Nor did they speak of the god—not the king, and not the high ones seated near him, and certainly not Inanna. But in the farther reaches of the hall, among the young men, the talk was of little else. They were all wild to master the new weapon, which they called a chariot. "It is wonderful," they said. "Remarkable. Divine. To ride in it, it's like riding the wind."

"I should like to see this thing," Lugalbanda said. "Is it winged? Do the winds carry it?"

"Oh, no," they said. "You should see, yes. Come after all this feasting is over. We'll take you to see the chariots."

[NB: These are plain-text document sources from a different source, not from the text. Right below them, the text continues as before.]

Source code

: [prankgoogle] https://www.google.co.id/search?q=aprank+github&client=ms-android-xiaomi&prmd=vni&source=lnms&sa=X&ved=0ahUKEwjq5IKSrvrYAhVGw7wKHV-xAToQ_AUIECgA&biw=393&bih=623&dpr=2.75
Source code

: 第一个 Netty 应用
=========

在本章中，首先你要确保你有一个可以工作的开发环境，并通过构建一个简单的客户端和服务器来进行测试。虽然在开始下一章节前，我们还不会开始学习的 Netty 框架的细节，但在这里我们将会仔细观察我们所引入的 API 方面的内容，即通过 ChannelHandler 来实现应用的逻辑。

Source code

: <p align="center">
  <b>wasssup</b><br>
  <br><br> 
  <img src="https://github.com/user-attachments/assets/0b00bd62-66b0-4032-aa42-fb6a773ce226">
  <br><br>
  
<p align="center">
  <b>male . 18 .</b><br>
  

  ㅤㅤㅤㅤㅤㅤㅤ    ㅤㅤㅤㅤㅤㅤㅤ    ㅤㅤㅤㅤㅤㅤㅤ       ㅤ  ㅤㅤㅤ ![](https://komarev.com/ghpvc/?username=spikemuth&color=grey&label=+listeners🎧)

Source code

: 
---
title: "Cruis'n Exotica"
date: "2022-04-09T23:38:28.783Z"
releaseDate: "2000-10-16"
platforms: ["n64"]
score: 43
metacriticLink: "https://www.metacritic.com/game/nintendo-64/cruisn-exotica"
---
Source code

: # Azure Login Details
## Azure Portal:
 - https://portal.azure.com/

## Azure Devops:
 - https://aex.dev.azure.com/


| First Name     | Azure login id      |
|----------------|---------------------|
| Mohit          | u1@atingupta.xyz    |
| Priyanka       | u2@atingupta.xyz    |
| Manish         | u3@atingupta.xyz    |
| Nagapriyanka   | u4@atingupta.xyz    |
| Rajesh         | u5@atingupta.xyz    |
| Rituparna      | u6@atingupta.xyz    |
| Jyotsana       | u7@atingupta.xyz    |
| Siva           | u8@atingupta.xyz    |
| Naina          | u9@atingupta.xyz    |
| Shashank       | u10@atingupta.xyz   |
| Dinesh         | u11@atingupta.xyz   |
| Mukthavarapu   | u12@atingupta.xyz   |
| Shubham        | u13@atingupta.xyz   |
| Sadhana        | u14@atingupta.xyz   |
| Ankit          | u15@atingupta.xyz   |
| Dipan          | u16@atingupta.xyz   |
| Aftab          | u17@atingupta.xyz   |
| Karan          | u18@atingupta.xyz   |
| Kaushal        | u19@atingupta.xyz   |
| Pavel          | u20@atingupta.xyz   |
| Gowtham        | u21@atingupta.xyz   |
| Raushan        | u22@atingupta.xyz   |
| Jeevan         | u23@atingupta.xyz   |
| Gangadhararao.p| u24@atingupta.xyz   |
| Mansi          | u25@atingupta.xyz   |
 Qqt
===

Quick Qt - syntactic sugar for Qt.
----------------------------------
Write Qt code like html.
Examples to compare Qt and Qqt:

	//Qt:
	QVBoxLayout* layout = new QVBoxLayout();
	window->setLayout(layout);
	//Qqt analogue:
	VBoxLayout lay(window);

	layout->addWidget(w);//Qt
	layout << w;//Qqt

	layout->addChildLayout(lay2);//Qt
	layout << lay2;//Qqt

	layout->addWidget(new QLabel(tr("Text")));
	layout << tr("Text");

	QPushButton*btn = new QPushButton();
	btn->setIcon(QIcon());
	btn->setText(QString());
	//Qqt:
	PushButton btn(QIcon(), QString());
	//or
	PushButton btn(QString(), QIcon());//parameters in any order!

Lugalbanda made no secret of his pleasure in the invitation. They had no wariness in them, and no fear of betraying their city. They seemed as innocent as children. They were full of stories of the god: how he had come from a far country; how he had offended a goddess there and been broken for it, and still walked lame; how that curse had pursued him even to Aratta, and taken his consort and his daughter, and left him alone in a world of mortal strangers.

Lugalbanda must remember that these were strangers to him just as they were to the god, that even close allies could turn to enemies. Trust no one, the elders of Uruk's council had admonished him, and offer service to none but the goddess herself.

He was the elders' servant before all else. He exerted himself to be pleasant company and drank maybe a little more than was wise, but it was difficult to refuse his hosts' persuasion—and the beer was surprisingly good for an outland brew.

They were all much warmer than the sun warranted when the feast meandered to its end. Lugalbanda had a new band of dearest friends, each one dearer than the last, and all determined to show him their wonderful new god.

The god was in his temple, forging bronze. The roar of the forge and the ring of the hammer resounded in the courtyard, silencing even the most boisterous of the young men. Wide-eyed and mute with awe, they crept through the gate into the inner shrine.

In Uruk it would have been a place of beauty and mystery, glimmering with lapis and gold, and made holy with the image of the god. Here were walls of stone unadorned but for the tools of the smith's trade. The stone was dark with old smoke, but the tools were bright, with the look of frequent use. On the far wall, where would have hung a tapestry woven in honor of the god, was a wonder of work in gold and bronze and silver, brooches and ornaments and oddities that might be trappings for chariot teams.

Later Lugalbanda would marvel at the artistry of the work, but his eye was caught by the figure that bent over the forge. There were others in the hall, laboring as he labored, but they were mortal. This truly was a god.

He had come, they said, from the land of the sunrise. Its light was in him, shining out of him. His skin was the color of milk, his hair new copper shot with gold. His eyes when he lifted them were the color of reeds in the first light of morning, clear green shot through with shadow.

There was a great sadness in them, a darkness of grief, overlaid with pain. He lived, said that flat stare, because he had no choice. Life was a curse, and death was not granted him. The light was gone from the world.

"His consort," said one of Lugalbanda's new friends: "the greater gods took her to themselves—oh, a while ago."

"Five winters past," one of the others said. "A fever took her, and the daughter she had borne him. It was the fire of the gods, the priests said, taking back their own. There was nothing left of them but ash."

"They burned away to nothing?" Lugalbanda asked, barely above a whisper, although the others did not trouble to lower their voices.

"Not their bodies," his new friend said with a touch of impatience. "Their hearts and souls, their lives: all were gone in a day and a night. They were the breath of life to him, but they weren't permitted to linger here below. The gods wanted them back."

"But they didn't want him?" said Lugalbanda. "My work is not done," the god said. His voice was soft and deep. He shaped the words strangely, but they were clear enough to understand.

Lugalbanda swallowed hard. He had thought, somehow, that the god was like his greater kin: oblivious to human nattering unless it was shaped in the form of prayer. But he wore flesh and walked visible in the world; of course he could hear what people said in his presence.